> **WORK TO COMPLETE**
Output the first line of the listing and each line after it, up to and including the line that contains "# 🏋️‍♂️ Fitness Survey Form", exactly as written, minus the pictures.

> **DATA SUPPLIED**
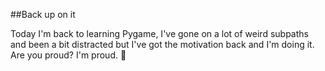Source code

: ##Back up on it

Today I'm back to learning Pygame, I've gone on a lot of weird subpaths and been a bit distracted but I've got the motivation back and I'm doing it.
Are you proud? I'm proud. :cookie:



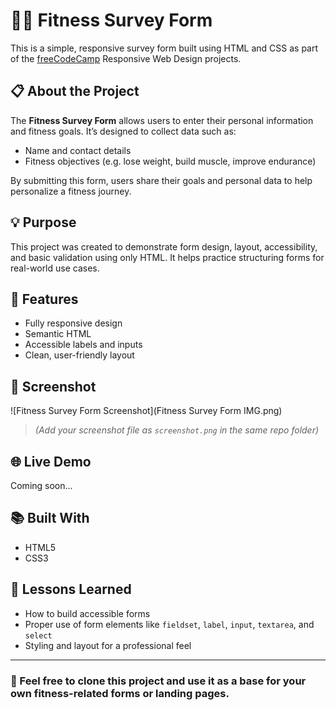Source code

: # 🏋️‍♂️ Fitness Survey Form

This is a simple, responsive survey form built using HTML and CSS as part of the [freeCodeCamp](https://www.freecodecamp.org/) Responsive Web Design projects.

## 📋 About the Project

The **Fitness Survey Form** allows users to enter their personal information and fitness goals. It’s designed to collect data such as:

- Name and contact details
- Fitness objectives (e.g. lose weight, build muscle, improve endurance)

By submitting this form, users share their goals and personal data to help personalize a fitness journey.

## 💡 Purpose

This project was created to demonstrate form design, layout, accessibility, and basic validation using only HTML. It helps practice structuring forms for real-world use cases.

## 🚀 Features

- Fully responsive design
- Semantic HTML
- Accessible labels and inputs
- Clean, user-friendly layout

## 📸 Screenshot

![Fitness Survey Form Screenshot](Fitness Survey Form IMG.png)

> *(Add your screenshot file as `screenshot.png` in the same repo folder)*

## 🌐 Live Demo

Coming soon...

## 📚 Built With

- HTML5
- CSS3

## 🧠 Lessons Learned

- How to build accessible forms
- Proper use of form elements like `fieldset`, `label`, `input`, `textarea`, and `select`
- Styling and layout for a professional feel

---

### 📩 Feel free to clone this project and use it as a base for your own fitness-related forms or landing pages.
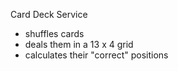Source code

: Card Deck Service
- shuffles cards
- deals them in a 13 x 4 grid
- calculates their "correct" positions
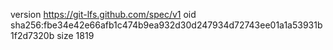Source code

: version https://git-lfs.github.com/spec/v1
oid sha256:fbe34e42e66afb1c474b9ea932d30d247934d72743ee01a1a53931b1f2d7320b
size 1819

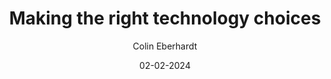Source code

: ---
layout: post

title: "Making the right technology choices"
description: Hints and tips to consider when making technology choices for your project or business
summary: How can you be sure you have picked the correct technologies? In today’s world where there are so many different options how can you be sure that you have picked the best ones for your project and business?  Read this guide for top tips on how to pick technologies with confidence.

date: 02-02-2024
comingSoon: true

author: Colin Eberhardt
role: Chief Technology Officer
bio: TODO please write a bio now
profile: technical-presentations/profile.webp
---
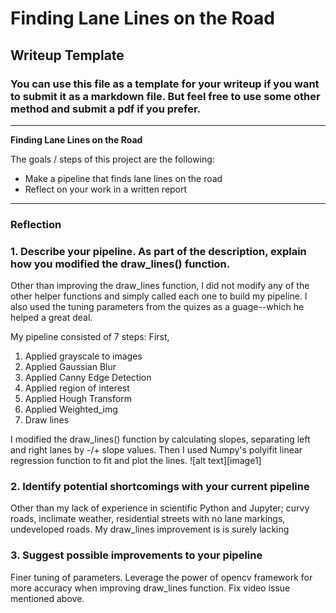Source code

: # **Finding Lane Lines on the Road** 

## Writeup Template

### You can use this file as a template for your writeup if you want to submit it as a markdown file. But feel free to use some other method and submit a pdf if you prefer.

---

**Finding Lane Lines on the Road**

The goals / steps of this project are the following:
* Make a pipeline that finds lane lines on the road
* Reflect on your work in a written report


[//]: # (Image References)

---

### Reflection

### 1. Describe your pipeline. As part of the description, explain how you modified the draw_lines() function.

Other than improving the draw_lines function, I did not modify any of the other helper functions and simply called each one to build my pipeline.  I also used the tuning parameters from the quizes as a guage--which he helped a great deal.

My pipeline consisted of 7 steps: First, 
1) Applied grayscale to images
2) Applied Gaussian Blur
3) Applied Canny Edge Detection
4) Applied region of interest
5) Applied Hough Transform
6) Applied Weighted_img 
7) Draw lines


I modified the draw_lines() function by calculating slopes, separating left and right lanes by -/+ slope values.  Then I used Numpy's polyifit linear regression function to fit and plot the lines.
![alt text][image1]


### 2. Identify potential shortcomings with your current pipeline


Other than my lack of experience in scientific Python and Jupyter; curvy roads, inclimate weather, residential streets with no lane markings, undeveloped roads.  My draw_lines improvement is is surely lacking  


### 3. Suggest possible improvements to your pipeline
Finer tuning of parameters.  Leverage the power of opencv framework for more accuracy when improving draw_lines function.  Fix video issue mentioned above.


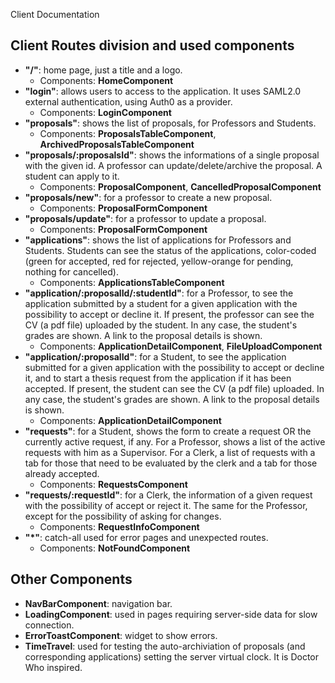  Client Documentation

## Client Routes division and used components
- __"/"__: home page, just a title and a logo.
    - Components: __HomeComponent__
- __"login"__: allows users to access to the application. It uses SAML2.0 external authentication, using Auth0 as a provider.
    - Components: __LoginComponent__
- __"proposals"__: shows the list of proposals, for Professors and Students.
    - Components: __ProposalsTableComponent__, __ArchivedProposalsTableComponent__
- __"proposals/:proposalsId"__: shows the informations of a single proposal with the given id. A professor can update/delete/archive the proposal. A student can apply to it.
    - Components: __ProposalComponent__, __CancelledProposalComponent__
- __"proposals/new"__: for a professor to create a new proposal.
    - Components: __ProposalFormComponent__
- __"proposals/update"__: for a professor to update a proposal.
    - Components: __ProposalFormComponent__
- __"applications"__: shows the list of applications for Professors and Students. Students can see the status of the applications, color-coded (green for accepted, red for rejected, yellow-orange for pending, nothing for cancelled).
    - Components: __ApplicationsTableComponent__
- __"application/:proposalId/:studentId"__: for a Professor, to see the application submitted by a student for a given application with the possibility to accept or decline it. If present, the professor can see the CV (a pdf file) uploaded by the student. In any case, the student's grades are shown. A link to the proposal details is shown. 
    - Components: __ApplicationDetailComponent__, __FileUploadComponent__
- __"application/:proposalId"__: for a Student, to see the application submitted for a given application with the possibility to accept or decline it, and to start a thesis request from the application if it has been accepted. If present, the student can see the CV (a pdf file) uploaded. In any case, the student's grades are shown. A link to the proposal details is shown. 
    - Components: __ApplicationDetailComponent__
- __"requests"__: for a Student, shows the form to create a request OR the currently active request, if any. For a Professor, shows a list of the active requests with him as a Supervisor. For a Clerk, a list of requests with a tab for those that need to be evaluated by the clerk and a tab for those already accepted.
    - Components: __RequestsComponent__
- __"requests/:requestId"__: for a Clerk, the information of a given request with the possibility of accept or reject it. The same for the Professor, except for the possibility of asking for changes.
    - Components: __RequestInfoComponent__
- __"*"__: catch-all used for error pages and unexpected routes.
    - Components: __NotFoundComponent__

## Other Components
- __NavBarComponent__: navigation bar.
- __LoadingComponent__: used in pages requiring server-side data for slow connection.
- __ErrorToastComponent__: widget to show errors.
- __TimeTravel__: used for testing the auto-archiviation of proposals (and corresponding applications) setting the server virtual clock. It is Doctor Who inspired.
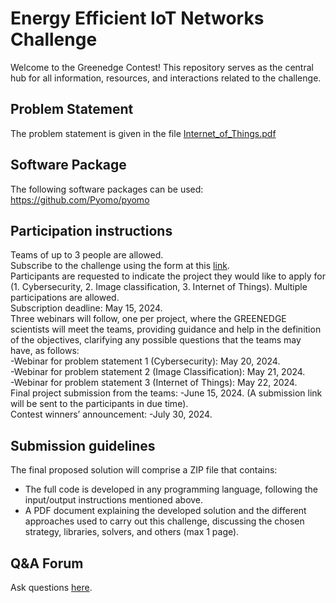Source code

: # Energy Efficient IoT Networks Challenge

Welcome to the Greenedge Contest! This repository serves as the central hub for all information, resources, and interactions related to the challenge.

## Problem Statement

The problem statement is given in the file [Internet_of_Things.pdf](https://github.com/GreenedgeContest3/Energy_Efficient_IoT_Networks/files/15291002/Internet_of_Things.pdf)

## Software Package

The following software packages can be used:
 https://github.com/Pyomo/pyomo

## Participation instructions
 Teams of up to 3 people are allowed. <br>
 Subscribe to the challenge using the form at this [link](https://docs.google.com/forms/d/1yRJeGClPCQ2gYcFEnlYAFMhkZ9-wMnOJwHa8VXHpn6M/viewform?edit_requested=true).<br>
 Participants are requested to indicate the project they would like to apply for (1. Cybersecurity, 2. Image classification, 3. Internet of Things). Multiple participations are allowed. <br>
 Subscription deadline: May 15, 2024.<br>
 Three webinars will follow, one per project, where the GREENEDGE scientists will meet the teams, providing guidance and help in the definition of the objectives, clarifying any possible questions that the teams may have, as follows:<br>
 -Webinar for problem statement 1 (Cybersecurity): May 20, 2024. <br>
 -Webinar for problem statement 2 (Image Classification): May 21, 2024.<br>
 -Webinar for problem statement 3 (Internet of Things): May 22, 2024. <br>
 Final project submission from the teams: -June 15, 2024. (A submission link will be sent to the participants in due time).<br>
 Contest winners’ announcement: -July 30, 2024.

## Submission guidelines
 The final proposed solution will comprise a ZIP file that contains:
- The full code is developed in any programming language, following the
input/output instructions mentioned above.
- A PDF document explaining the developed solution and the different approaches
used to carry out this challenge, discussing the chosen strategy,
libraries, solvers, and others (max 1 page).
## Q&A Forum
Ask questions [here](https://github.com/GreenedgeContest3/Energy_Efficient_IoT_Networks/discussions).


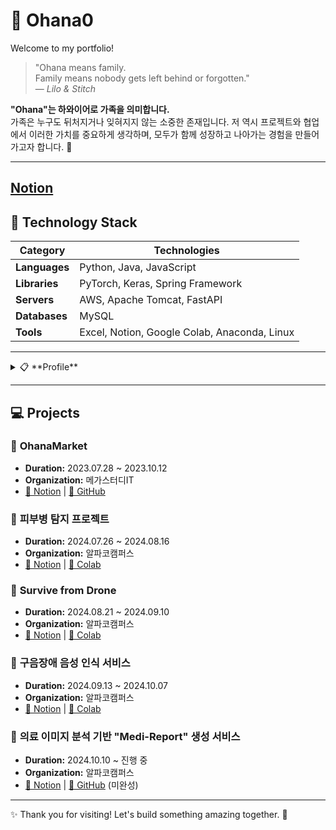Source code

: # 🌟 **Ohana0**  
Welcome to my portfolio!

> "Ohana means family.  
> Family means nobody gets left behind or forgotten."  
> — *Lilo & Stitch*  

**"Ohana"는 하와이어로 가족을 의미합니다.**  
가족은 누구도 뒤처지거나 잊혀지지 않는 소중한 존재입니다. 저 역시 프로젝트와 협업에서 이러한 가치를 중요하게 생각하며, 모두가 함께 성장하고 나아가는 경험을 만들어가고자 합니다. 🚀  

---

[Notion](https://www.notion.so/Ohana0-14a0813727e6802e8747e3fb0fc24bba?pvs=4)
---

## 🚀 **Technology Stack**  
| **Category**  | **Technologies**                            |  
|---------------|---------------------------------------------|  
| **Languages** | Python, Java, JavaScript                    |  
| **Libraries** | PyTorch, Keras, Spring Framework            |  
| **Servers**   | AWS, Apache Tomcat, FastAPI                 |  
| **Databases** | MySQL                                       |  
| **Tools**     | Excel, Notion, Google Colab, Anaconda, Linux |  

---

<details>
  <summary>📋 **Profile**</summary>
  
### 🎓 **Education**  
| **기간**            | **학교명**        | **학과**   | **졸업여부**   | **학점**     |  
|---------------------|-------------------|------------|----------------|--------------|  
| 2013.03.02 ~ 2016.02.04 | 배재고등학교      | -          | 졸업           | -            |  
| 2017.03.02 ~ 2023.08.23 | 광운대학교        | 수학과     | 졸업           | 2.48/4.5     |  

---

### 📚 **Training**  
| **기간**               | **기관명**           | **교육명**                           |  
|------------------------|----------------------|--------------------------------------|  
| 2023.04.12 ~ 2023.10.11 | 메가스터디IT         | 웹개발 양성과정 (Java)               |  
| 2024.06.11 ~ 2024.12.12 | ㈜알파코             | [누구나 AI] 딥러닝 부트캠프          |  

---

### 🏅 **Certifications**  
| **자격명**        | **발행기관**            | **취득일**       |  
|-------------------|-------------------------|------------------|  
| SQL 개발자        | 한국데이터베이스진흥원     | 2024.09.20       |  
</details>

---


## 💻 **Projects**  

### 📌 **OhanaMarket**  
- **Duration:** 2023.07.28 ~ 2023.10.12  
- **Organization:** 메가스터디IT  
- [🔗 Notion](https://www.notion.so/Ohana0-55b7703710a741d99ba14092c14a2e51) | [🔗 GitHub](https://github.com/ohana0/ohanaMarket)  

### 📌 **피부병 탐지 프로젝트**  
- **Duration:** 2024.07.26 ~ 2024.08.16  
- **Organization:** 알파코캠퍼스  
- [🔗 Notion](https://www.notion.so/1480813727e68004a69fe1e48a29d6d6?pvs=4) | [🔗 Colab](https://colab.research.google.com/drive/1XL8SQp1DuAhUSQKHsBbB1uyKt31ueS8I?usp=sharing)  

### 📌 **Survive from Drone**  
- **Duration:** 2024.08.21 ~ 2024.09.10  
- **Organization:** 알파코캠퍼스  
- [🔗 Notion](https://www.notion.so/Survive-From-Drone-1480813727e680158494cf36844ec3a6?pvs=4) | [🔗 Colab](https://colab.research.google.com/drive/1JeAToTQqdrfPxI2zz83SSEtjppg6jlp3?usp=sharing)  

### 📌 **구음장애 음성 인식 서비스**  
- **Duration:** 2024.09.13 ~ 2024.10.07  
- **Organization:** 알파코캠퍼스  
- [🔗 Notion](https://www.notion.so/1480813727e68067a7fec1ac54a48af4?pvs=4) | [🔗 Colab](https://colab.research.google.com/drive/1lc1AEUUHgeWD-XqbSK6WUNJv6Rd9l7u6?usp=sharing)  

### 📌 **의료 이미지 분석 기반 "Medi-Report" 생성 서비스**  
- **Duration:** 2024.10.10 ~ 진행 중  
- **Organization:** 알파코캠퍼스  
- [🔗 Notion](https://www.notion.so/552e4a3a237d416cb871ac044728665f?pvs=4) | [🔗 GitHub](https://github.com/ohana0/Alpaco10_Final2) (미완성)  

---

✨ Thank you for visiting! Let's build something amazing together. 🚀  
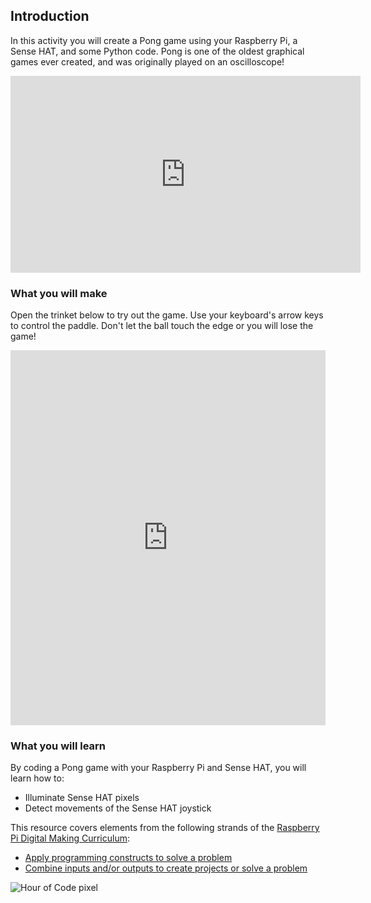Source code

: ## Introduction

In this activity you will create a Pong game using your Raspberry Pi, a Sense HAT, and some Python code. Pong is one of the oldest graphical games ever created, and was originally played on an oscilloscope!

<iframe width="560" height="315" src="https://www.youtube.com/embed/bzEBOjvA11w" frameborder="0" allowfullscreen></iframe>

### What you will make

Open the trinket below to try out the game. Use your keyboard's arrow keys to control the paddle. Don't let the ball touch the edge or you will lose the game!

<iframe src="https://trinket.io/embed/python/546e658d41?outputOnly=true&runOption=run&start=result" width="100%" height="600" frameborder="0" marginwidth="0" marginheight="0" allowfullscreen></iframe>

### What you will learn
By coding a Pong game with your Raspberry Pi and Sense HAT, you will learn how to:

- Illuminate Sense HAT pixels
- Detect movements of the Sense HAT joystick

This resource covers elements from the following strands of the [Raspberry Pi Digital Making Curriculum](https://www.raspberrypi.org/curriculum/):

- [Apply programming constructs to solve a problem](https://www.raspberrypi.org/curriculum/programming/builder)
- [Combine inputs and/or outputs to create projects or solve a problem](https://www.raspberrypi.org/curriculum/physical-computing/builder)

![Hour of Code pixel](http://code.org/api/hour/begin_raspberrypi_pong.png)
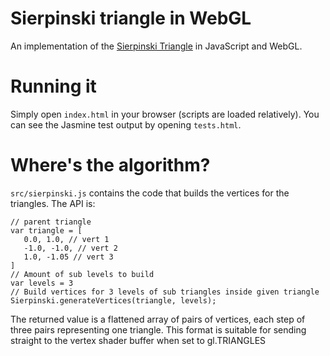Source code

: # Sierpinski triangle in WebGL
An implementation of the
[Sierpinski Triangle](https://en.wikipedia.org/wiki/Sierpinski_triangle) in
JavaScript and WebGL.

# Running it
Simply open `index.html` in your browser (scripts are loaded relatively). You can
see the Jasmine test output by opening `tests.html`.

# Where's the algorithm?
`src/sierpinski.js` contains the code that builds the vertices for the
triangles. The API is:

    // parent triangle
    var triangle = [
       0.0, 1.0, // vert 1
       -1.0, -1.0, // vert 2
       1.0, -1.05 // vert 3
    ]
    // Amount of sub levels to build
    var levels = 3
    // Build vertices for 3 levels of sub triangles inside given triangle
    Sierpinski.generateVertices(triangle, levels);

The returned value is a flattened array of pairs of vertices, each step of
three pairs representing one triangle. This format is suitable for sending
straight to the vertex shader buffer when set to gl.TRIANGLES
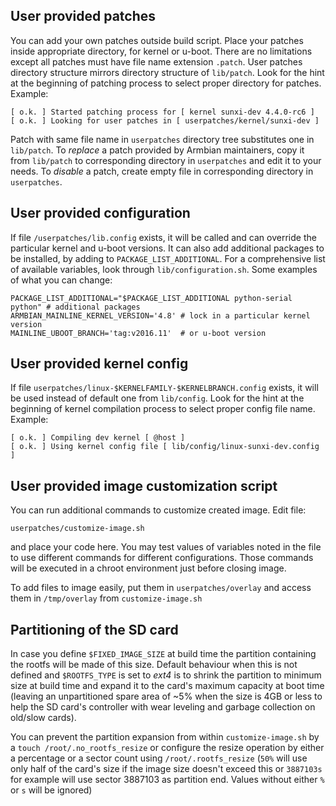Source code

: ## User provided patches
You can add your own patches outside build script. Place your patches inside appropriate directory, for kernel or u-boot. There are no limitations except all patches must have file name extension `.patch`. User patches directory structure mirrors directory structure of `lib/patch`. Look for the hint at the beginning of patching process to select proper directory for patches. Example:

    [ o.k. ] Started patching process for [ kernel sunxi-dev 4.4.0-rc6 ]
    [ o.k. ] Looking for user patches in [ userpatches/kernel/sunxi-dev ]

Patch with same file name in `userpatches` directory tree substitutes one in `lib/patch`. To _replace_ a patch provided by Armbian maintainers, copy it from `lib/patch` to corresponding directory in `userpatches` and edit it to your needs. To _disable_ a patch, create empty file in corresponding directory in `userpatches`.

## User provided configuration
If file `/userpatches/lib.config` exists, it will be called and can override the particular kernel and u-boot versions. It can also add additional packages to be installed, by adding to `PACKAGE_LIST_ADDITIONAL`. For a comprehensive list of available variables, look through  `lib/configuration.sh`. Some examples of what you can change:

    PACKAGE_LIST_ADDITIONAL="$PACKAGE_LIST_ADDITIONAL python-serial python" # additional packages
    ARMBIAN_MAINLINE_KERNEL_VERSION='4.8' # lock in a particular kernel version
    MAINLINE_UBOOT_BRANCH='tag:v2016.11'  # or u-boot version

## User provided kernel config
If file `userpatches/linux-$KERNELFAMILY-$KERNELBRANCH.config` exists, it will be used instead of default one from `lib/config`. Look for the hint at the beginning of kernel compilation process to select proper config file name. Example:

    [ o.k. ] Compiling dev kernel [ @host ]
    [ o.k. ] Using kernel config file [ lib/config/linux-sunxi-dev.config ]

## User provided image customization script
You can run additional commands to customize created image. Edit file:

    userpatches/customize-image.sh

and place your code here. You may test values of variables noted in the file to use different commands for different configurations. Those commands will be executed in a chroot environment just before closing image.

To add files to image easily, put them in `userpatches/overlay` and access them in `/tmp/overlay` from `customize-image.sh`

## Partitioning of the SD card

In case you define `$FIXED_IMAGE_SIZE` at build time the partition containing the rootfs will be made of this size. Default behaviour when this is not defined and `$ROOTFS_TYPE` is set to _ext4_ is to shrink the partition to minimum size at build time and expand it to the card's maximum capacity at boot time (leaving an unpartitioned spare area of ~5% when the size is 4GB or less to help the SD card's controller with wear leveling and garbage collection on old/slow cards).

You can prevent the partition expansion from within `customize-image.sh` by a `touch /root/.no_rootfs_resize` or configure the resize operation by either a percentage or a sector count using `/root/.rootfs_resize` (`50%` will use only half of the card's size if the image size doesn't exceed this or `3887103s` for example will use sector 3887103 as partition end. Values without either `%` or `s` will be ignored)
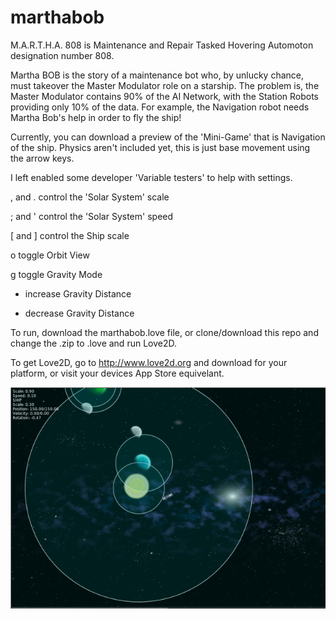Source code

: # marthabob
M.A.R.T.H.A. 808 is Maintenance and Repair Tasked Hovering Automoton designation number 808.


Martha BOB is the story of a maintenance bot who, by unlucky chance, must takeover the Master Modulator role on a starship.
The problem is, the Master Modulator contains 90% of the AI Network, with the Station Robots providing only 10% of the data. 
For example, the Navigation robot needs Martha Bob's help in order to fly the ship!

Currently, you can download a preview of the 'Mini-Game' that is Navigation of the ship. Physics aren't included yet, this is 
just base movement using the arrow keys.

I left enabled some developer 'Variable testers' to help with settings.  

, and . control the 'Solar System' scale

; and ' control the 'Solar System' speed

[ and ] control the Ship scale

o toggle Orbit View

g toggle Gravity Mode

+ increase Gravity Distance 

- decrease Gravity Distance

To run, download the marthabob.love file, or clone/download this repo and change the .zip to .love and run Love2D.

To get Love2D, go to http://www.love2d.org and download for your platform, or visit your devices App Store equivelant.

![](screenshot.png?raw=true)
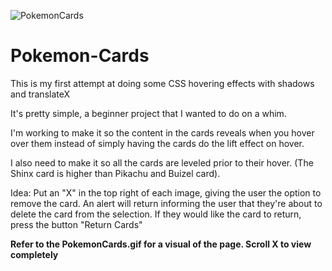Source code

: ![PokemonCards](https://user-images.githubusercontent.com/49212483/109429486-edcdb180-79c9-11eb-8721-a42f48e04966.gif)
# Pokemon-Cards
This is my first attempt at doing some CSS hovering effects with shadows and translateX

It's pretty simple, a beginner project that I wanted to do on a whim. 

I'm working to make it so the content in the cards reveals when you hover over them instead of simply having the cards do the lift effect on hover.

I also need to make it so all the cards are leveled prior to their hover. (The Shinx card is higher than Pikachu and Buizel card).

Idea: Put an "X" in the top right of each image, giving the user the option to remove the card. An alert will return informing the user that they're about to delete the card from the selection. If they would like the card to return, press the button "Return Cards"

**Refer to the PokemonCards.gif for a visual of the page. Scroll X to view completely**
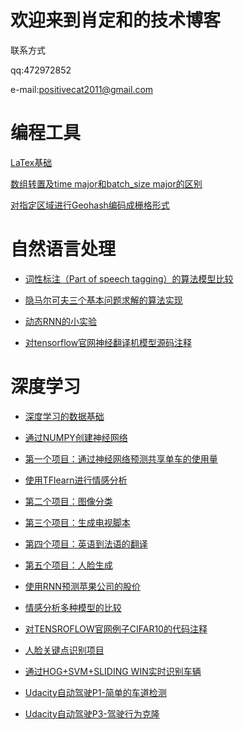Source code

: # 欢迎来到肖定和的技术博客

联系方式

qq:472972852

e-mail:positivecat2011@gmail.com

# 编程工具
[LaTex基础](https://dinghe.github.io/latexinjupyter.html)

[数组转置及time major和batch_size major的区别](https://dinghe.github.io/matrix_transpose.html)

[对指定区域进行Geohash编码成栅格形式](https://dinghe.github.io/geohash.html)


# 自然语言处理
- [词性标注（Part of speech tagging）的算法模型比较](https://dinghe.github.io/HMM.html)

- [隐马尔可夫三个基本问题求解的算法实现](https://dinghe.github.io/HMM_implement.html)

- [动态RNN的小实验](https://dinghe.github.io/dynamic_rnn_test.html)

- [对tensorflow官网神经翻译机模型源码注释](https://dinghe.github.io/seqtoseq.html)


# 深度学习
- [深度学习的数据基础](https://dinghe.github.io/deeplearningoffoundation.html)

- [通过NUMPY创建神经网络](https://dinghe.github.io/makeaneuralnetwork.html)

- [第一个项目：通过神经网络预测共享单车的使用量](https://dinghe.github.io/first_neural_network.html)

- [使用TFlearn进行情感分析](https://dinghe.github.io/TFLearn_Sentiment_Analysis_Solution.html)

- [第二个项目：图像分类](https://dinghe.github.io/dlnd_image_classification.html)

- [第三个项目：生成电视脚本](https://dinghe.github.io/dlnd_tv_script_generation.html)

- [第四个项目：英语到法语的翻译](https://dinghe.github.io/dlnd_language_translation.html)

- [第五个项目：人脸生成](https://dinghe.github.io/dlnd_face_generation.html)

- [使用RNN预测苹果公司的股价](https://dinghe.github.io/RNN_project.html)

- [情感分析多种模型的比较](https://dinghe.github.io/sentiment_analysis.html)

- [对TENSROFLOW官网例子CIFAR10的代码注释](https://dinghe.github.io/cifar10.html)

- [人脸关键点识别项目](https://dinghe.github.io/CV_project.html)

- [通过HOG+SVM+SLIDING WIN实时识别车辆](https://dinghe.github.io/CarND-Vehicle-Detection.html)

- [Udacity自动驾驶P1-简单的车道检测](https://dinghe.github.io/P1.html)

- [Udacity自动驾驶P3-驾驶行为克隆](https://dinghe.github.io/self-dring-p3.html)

> **SOLUTION TO THE EXERCISE**
Source code

: ##Back up on it

Today I'm back to learning Pygame, I've gone on a lot of weird subpaths and been a bit distracted but I've got the motivation back and I'm doing it.
Are you proud? I'm proud. :cookie:



Source code

: # 🏋️‍♂️ Fitness Survey Form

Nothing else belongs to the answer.